Through illuminating the queer intimacies and pressures that undergirded Finger’s complicated legacy in children’s literature, Shores importantly elucidates in public the queer presences that Finger himself could only encode aslant or suppress in his lifetime.
—Mary Zaborskis, Journal of Southern History
For nearly a century, British expatriate Charles Joseph Finger (1867–1941) was best known as an award-winning author of children’s literature. In Shared Secrets, Elizabeth Findley Shores relates Finger’s untold story, exploring the secrets that connected the author to an international community of twentieth-century queer literati.
As a young man, Finger reveled in the easy homosociality of his London polytechnical school, where he launched a student literary society in the mold of the city’s private men’s clubs. Throughout his life, as he wandered from England to Patagonia to the United States, he tried to recreate similarly open spaces—such as Gayeta, his would-be art colony in Arkansas. But it was through his idiosyncratic magazine All’s Well that he constructed his most successful social network, writing articles filled with coded signals and winking asides for an inner circle of understanding readers.
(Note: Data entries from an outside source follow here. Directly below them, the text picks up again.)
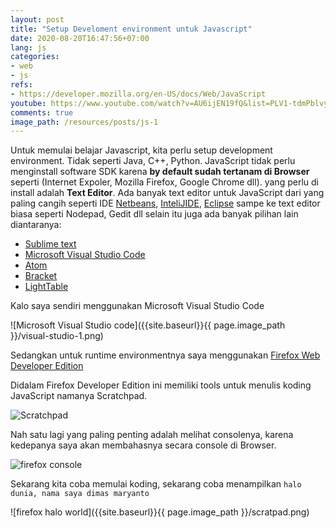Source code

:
 ```yaml
---
layout: post
title: "Setup Develoment environment untuk Javascript"
date: 2020-08-20T16:47:56+07:00
lang: js
categories:
- web
- js
refs: 
- https://developer.mozilla.org/en-US/docs/Web/JavaScript
youtube: https://www.youtube.com/watch?v=AU6ijEN19fQ&list=PLV1-tdmPblvyDBVppluBbB_4ryZvjDWvv&index=3
comments: true
image_path: /resources/posts/js-1
---
```


Untuk memulai belajar Javascript, kita perlu setup development environment. Tidak seperti Java, C++, Python. JavaScript tidak perlu menginstall software SDK karena **by default sudah tertanam di Browser** seperti (Internet Expoler, Mozilla Firefox, Google Chrome dll). yang perlu di install adalah **Text Editor**. Ada banyak text editor untuk JavaScript dari yang paling cangih seperti IDE [Netbeans](https://netbeans.org/), [InteliJIDE](https://www.jetbrains.com/idea/), [Eclipse](https://www.eclipse.org/) sampe ke text editor biasa seperti Nodepad, Gedit dll selain itu juga ada banyak pilihan lain diantaranya:

* [Sublime text](http://www.sublimetext.com/)
* [Microsoft Visual Studio Code](https://code.visualstudio.com)
* [Atom](https://atom.io/)
* [Bracket](http://brackets.io/)
* [LightTable](http://lighttable.com/)

Kalo saya sendiri menggunakan Microsoft Visual Studio Code

![Microsoft Visual Studio code]({{site.baseurl}}{{ page.image_path }}/visual-studio-1.png)

Sedangkan untuk runtime environmentnya saya menggunakan [Firefox Web Developer Edition](https://www.mozilla.org/en-US/firefox/developer/)

Didalam Firefox Developer Edition ini memiliki tools untuk menulis koding JavaScript namanya Scratchpad.

![Scratchpad]({{site.baseurl}}{{page.image_path}}/scratchpad.png)

Nah satu lagi yang paling penting adalah melihat consolenya, karena kedepanya saya akan membahasnya secara console di Browser.

![firefox console]({{site.baseurl}}{{page.image_path}}/firefox-console.png)

Sekarang kita coba memulai koding, sekarang coba menampilkan `halo dunia, nama saya dimas maryanto`

![firefox halo world]({{site.baseurl}}{{ page.image_path }}/scratpad.png)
Capitalizing on the publishing opportunities of the day, Finger used every means available to express his twin loves—literature and men. He produced an enormous body of work, and his short, semiautobiographical fiction won some critical acclaim. Ultimately, the children’s book that won Finger a Newbery Medal ushered him into the public eye, ending his development as an author of serious queer literature.
Shared Secrets is both the story of Finger’s remarkable, adventurous life and a rare look at a community of gay writers and artists who helped shaped twentieth-century American culture, even as they artfully concealed their own identities.
Elizabeth Findley Shores, an independent scholar living in Little Rock, Arkansas, is the author of On Harper’s Trail: Roland McMillan Harper, Pioneering Botanist of the Southern Coastal Plain and Earline’s Pink Party: The Social Rituals and Domestic Relics of a Southern Woman.
The Journal of Southern History is published four times a year, in February, May, August, and November, by the Southern Historical Association, which has its editorial offices at the Department of History, Rice University and its administrative offices at the University of Georgia. For eighty-five years, the Journal has published the best of southern history.